Directions for this task: Each line of the listing below containing the word "ricardomoreira" should be returned.

(Records)

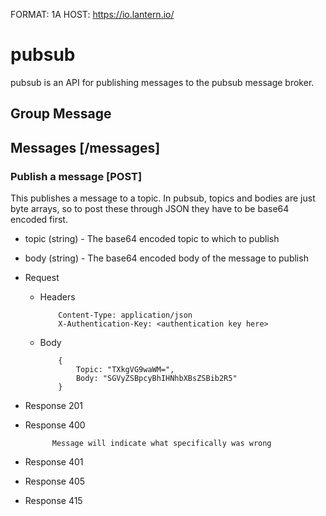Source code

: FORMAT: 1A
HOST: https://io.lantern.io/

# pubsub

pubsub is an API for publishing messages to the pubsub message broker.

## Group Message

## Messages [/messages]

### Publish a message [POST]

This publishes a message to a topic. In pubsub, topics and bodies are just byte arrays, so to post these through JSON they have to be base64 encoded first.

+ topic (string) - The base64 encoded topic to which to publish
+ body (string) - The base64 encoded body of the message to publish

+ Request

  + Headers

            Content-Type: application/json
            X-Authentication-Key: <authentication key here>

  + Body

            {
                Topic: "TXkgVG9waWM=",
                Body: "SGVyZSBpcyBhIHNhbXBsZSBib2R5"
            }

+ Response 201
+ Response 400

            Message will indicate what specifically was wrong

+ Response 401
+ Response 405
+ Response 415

(End Records)
(Records)

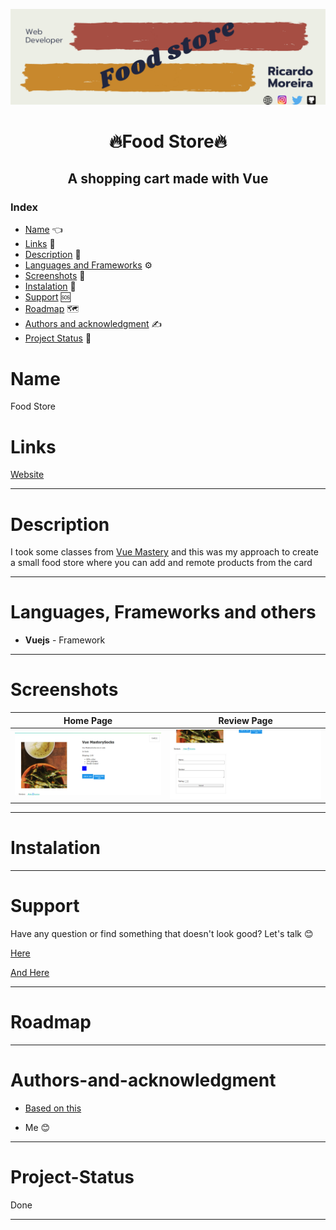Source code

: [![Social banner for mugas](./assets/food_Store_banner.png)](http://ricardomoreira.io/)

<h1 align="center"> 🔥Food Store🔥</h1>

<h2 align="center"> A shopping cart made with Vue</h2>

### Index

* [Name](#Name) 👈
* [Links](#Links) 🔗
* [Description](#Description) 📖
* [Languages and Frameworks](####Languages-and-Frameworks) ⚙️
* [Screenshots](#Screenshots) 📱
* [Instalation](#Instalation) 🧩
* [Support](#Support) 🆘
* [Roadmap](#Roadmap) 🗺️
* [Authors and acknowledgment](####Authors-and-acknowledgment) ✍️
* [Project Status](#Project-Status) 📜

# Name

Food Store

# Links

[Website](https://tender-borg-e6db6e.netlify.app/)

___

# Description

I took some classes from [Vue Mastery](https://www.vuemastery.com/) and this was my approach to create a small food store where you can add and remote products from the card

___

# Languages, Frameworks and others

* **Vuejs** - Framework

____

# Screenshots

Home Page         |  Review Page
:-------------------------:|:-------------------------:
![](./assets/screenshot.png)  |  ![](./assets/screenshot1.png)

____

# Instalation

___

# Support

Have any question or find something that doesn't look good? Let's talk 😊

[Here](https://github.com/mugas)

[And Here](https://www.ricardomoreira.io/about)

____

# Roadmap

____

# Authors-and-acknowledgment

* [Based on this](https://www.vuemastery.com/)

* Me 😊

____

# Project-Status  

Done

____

(End Records)
(Records)

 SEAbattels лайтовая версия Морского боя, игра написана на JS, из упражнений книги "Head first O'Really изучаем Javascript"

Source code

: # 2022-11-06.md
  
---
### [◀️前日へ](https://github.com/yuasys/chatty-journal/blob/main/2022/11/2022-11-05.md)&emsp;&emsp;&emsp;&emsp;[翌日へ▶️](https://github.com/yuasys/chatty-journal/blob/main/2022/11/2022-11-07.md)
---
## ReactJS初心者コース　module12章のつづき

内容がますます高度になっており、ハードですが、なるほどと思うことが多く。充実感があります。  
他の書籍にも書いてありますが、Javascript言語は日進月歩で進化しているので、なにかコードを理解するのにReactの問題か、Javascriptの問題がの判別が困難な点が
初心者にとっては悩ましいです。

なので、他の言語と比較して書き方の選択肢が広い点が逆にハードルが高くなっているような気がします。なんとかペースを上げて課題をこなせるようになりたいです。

(End Records)

Result of this task:
: [![Social banner for mugas](./assets/food_Store_banner.png)](http://ricardomoreira.io/)
[And Here](https://www.ricardomoreira.io/about)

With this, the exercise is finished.